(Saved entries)
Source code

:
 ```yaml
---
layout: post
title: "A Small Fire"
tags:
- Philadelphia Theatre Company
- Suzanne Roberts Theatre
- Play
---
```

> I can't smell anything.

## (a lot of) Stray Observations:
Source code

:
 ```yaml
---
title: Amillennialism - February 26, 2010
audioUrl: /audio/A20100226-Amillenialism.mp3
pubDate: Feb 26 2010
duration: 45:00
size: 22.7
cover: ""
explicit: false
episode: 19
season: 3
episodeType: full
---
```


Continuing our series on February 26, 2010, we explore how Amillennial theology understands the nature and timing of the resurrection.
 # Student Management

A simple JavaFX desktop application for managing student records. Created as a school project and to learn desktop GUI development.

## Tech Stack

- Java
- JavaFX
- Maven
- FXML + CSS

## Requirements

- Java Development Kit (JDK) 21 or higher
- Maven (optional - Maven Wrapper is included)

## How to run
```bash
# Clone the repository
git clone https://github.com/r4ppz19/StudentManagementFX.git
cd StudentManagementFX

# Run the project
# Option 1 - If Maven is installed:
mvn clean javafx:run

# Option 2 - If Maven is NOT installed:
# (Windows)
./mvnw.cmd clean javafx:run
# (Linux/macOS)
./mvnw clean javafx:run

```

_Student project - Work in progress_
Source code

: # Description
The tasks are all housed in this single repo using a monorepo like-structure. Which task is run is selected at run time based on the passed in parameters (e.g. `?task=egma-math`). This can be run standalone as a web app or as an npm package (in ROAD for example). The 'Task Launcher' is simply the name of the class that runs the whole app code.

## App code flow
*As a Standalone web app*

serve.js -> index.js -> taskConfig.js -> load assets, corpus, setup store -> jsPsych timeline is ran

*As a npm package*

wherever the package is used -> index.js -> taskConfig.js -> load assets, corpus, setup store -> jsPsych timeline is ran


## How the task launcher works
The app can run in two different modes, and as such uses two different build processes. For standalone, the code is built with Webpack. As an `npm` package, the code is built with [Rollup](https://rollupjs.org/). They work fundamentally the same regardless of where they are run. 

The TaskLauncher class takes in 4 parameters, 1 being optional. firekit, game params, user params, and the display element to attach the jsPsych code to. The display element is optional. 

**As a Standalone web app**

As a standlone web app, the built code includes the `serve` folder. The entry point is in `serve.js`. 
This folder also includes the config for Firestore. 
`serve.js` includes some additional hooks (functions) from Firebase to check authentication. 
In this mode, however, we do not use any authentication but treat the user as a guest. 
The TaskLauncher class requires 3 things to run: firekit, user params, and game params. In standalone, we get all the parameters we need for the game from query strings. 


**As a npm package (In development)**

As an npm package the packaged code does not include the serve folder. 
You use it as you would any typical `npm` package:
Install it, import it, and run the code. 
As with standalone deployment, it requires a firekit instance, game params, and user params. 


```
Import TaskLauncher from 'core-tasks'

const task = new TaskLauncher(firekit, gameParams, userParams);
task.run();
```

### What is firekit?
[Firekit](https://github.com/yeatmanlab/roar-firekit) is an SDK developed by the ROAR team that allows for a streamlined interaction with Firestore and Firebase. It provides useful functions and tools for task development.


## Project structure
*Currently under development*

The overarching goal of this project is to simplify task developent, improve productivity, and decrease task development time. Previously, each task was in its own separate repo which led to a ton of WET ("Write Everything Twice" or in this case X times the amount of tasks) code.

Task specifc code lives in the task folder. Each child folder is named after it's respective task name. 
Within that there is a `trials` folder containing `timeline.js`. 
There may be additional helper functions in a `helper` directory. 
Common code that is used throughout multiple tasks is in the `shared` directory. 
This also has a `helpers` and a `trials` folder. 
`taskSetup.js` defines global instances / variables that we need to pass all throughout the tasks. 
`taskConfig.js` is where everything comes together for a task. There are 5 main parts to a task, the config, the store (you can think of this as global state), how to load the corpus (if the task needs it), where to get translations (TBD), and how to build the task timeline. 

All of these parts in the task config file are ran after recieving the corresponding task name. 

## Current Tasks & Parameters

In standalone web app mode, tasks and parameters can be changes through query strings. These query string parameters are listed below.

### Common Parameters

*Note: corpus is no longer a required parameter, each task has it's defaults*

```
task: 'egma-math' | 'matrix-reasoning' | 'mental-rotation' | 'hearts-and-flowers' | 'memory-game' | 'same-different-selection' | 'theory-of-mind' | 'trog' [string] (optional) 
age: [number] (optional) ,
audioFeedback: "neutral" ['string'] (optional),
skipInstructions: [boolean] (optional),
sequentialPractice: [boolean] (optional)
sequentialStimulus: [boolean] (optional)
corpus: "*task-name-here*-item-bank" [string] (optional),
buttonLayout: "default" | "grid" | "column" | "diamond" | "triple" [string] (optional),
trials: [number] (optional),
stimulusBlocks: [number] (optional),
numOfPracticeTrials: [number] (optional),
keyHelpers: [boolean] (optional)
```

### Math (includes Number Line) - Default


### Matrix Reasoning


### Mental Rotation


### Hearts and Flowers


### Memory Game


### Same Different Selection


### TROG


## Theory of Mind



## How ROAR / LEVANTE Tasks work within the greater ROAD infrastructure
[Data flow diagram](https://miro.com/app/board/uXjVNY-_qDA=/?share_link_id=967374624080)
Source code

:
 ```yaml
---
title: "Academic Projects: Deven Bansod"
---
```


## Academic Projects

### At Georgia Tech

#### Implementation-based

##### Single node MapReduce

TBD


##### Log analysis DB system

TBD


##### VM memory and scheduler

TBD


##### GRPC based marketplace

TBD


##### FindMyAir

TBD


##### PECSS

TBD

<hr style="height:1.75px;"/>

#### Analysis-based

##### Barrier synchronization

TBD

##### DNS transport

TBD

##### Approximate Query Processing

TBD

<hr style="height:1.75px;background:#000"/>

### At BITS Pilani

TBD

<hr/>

[Task description] Search the entries for the word "Academic", then gather every line that has it.

[Task result]
title: "Academic Projects: Deven Bansod"
## Academic Projects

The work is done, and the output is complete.